Problem description
Copy exactly the lines that run from the top of the listing to the line containing "already did. He", both ends included, and omit the pictures.

Source material
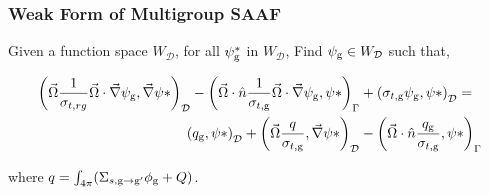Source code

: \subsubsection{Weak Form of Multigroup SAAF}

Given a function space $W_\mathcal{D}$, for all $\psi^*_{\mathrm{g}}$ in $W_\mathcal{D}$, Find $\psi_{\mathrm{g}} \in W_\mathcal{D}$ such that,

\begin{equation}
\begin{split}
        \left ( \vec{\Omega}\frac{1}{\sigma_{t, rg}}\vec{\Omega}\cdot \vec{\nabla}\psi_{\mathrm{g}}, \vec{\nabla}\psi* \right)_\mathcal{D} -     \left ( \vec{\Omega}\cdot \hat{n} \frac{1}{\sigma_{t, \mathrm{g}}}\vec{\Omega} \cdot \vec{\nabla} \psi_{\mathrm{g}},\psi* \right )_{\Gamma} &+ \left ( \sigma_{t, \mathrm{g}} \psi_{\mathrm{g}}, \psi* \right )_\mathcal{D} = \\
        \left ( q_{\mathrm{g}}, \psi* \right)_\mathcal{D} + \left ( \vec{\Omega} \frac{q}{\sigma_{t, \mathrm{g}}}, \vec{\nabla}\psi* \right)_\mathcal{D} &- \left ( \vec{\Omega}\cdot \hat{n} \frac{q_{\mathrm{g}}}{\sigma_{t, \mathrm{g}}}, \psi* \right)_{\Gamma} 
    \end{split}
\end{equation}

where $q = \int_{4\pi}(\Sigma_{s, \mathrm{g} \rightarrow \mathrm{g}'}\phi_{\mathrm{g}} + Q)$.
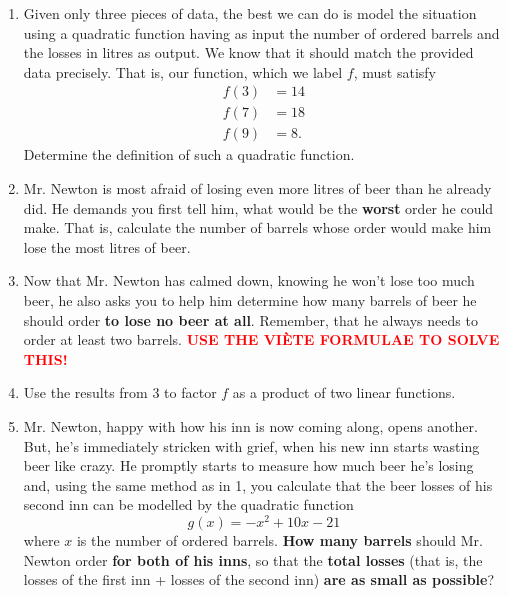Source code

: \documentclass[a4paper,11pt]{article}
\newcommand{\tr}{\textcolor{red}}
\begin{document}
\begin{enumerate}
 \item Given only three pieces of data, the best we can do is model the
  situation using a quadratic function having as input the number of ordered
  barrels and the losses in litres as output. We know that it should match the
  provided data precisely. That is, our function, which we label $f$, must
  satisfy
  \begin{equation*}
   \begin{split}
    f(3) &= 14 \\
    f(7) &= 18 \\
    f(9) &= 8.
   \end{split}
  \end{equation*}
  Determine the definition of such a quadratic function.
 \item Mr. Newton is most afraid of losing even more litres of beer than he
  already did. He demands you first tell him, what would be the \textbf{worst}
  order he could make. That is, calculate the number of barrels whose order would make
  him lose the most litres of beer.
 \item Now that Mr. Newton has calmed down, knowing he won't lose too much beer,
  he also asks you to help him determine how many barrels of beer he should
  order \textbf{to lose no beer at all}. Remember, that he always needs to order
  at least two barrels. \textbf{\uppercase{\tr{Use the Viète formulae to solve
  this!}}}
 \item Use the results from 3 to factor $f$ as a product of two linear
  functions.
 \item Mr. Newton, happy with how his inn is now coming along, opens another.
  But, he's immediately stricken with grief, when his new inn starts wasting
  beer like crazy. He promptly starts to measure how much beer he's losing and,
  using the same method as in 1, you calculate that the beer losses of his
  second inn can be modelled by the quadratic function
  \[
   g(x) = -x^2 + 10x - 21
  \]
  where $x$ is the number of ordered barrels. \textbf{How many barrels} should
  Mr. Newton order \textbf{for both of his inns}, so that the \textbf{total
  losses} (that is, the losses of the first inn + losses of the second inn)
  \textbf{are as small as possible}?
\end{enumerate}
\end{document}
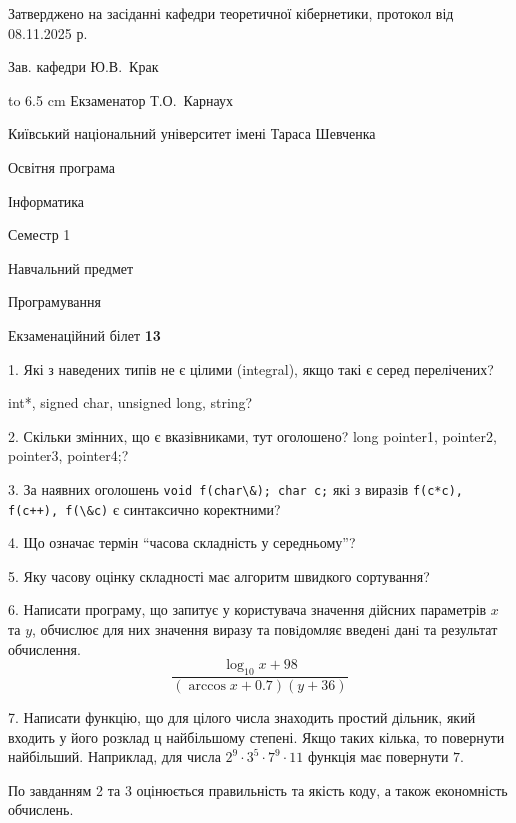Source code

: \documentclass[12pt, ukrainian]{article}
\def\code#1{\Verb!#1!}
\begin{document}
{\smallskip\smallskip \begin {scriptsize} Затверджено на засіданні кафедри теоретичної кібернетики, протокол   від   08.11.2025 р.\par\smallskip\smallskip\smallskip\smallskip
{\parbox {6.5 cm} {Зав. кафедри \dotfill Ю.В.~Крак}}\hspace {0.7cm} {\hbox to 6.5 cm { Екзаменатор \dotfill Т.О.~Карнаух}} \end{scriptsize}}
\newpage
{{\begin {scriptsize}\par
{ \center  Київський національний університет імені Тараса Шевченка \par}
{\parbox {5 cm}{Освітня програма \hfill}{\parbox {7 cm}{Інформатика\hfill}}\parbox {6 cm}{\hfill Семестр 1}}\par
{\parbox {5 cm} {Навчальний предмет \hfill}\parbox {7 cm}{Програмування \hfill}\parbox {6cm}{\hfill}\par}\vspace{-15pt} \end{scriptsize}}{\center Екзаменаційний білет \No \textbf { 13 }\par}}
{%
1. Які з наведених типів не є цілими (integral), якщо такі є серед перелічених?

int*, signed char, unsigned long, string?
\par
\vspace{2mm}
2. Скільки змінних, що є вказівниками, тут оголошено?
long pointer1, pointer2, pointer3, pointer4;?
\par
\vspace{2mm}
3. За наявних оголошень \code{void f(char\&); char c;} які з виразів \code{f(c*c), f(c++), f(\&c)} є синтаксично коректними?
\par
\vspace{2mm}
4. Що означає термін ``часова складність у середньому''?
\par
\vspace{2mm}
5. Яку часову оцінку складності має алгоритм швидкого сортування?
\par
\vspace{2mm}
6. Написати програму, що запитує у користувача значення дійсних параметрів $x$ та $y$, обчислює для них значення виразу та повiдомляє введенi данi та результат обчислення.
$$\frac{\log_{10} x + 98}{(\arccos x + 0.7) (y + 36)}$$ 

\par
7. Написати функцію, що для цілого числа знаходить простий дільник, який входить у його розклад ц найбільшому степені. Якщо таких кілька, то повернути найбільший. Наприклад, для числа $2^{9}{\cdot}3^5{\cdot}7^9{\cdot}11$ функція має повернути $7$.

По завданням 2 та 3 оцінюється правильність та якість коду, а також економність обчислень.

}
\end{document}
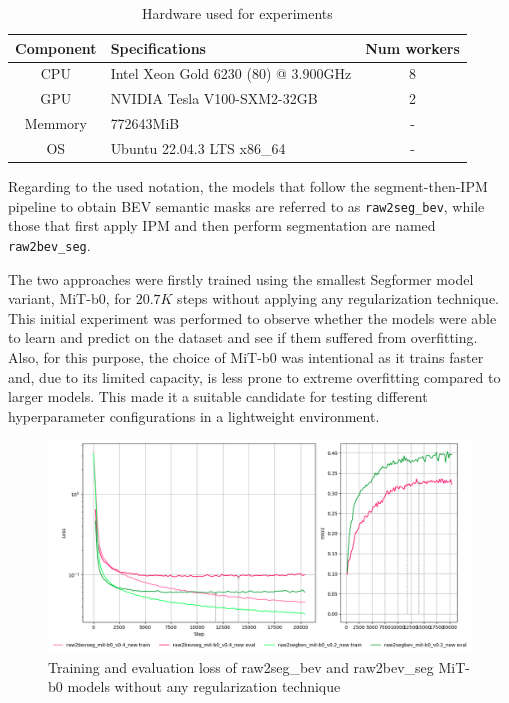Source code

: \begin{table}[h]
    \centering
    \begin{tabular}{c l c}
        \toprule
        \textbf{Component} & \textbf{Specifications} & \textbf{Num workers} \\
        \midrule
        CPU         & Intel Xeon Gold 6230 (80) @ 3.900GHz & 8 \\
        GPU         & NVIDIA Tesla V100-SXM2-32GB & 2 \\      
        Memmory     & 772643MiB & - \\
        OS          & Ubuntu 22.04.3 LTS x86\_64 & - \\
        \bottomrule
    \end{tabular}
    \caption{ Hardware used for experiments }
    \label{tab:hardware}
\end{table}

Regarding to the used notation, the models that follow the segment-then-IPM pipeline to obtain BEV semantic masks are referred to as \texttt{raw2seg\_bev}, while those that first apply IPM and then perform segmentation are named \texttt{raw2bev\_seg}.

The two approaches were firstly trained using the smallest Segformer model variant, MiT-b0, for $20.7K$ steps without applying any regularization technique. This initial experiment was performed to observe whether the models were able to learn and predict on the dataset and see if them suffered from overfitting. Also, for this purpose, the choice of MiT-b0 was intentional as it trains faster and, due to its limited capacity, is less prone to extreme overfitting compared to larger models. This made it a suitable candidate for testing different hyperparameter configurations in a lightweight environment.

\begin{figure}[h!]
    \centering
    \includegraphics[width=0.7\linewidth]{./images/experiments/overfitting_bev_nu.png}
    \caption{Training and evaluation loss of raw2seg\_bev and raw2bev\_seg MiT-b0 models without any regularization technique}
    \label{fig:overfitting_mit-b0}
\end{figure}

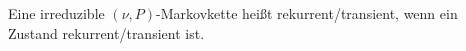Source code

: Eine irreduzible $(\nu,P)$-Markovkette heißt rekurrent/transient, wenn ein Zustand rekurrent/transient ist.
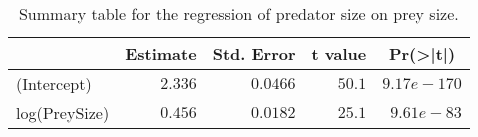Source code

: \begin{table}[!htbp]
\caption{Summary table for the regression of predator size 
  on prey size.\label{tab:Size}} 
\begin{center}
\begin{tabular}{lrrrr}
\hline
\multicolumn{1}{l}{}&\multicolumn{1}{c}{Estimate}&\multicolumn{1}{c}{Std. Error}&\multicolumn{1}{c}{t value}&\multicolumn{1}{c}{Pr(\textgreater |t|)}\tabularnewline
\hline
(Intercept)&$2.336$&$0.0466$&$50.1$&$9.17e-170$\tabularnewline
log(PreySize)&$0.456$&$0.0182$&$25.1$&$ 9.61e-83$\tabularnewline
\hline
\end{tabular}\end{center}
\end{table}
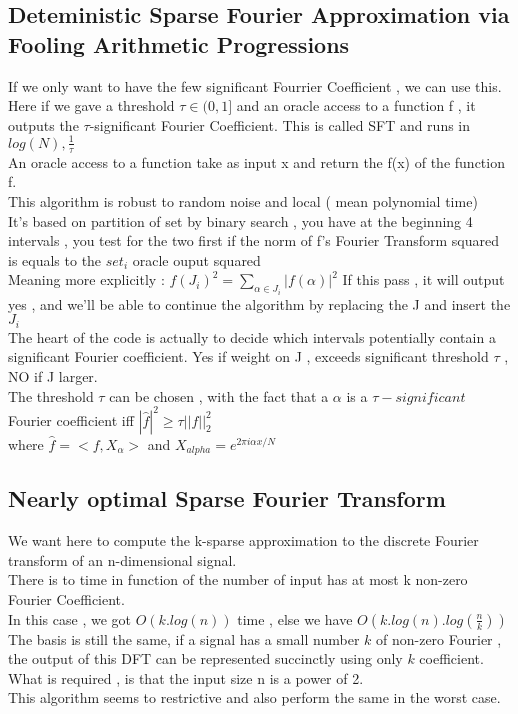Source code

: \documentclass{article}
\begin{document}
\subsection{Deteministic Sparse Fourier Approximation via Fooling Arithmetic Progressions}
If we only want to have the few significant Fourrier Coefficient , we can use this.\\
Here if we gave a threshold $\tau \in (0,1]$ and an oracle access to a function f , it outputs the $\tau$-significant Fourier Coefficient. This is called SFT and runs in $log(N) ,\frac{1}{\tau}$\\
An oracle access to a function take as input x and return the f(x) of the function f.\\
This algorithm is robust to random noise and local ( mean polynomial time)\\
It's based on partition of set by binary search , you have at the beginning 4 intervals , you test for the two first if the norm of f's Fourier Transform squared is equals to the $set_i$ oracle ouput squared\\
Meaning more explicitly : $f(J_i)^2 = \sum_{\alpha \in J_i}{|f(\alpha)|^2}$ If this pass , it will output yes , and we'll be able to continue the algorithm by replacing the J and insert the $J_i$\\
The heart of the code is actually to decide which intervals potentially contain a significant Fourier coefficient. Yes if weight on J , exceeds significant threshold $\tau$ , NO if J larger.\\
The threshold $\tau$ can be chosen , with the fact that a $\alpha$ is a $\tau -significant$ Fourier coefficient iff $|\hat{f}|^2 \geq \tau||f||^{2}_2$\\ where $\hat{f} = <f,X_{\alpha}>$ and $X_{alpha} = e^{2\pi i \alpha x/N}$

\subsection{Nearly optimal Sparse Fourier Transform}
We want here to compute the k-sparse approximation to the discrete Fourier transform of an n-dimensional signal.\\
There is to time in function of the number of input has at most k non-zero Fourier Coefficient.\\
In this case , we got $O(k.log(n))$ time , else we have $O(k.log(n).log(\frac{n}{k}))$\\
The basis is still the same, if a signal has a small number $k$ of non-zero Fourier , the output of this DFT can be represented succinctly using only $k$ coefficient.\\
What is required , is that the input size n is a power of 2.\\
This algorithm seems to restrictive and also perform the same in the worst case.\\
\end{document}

Response area
Source code

: \subsubsection{Weak Form of Multigroup SAAF}

Given a function space $W_\mathcal{D}$, for all $\psi^*_{\mathrm{g}}$ in $W_\mathcal{D}$, Find $\psi_{\mathrm{g}} \in W_\mathcal{D}$ such that,

\begin{equation}
\begin{split}
        \left ( \vec{\Omega}\frac{1}{\sigma_{t, rg}}\vec{\Omega}\cdot \vec{\nabla}\psi_{\mathrm{g}}, \vec{\nabla}\psi* \right)_\mathcal{D} -     \left ( \vec{\Omega}\cdot \hat{n} \frac{1}{\sigma_{t, \mathrm{g}}}\vec{\Omega} \cdot \vec{\nabla} \psi_{\mathrm{g}},\psi* \right )_{\Gamma} &+ \left ( \sigma_{t, \mathrm{g}} \psi_{\mathrm{g}}, \psi* \right )_\mathcal{D} = \\
        \left ( q_{\mathrm{g}}, \psi* \right)_\mathcal{D} + \left ( \vec{\Omega} \frac{q}{\sigma_{t, \mathrm{g}}}, \vec{\nabla}\psi* \right)_\mathcal{D} &- \left ( \vec{\Omega}\cdot \hat{n} \frac{q_{\mathrm{g}}}{\sigma_{t, \mathrm{g}}}, \psi* \right)_{\Gamma} 
    \end{split}
\end{equation}

where $q = \int_{4\pi}(\Sigma_{s, \mathrm{g} \rightarrow \mathrm{g}'}\phi_{\mathrm{g}} + Q)$.
Source code

: \documentclass[a4paper,11pt]{article}
\newcommand{\tr}{\textcolor{red}}
\begin{document}
\begin{enumerate}
 \item Given only three pieces of data, the best we can do is model the
  situation using a quadratic function having as input the number of ordered
  barrels and the losses in litres as output. We know that it should match the
  provided data precisely. That is, our function, which we label $f$, must
  satisfy
  \begin{equation*}
   \begin{split}
    f(3) &= 14 \\
    f(7) &= 18 \\
    f(9) &= 8.
   \end{split}
  \end{equation*}
  Determine the definition of such a quadratic function.
 \item Mr. Newton is most afraid of losing even more litres of beer than he
  already did. He demands you first tell him, what would be the \textbf{worst}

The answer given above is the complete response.